Required action: Retype the records below exactly as they stand, but with no images.

Material to process below:

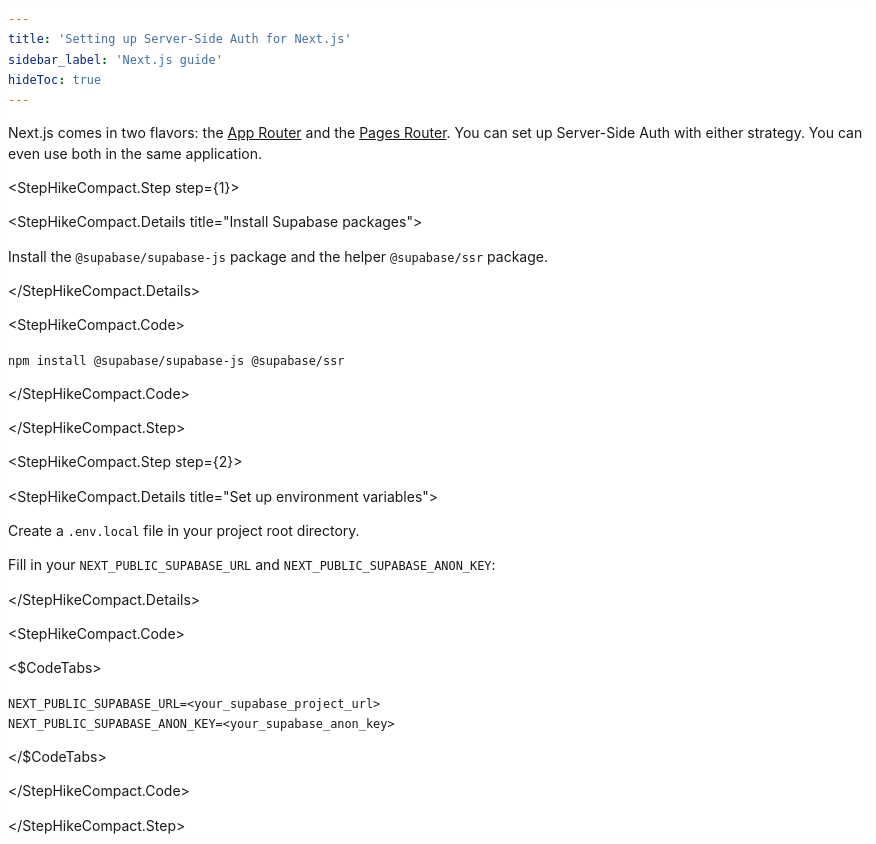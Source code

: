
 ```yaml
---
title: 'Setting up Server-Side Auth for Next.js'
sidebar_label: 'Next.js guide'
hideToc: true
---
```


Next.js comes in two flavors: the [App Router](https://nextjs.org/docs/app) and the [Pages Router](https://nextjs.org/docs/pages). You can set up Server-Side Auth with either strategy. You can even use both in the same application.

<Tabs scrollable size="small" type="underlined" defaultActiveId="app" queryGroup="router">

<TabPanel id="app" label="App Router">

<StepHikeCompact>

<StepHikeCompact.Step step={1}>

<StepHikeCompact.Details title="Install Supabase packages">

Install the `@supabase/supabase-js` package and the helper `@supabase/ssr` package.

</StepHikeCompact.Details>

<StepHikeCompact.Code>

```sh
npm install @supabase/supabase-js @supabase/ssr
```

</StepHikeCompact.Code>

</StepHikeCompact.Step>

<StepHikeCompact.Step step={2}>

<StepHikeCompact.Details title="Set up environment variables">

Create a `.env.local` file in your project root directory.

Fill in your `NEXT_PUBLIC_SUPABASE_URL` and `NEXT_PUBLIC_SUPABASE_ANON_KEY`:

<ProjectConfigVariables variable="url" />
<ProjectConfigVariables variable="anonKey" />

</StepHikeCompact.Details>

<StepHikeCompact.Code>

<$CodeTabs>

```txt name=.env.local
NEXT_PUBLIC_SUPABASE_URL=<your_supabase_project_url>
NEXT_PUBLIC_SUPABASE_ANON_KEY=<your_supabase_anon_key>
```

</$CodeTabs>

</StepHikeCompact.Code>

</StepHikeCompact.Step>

End of Material to process.

Answer area:
Source code

:
 ```yaml
---
title: 'Setting up Server-Side Auth for Next.js'
sidebar_label: 'Next.js guide'
hideToc: true
---
```


Next.js comes in two flavors: the [App Router](https://nextjs.org/docs/app) and the [Pages Router](https://nextjs.org/docs/pages). You can set up Server-Side Auth with either strategy. You can even use both in the same application.

<Tabs scrollable size="small" type="underlined" defaultActiveId="app" queryGroup="router">

<TabPanel id="app" label="App Router">

<StepHikeCompact>

<StepHikeCompact.Step step={1}>

<StepHikeCompact.Details title="Install Supabase packages">

Install the `@supabase/supabase-js` package and the helper `@supabase/ssr` package.

</StepHikeCompact.Details>

<StepHikeCompact.Code>

```sh
npm install @supabase/supabase-js @supabase/ssr
```

</StepHikeCompact.Code>

</StepHikeCompact.Step>

<StepHikeCompact.Step step={2}>

<StepHikeCompact.Details title="Set up environment variables">

Create a `.env.local` file in your project root directory.

Fill in your `NEXT_PUBLIC_SUPABASE_URL` and `NEXT_PUBLIC_SUPABASE_ANON_KEY`:

<ProjectConfigVariables variable="url" />
<ProjectConfigVariables variable="anonKey" />

</StepHikeCompact.Details>

<StepHikeCompact.Code>

<$CodeTabs>

```txt name=.env.local
NEXT_PUBLIC_SUPABASE_URL=<your_supabase_project_url>
NEXT_PUBLIC_SUPABASE_ANON_KEY=<your_supabase_anon_key>
```

</$CodeTabs>

</StepHikeCompact.Code>

</StepHikeCompact.Step>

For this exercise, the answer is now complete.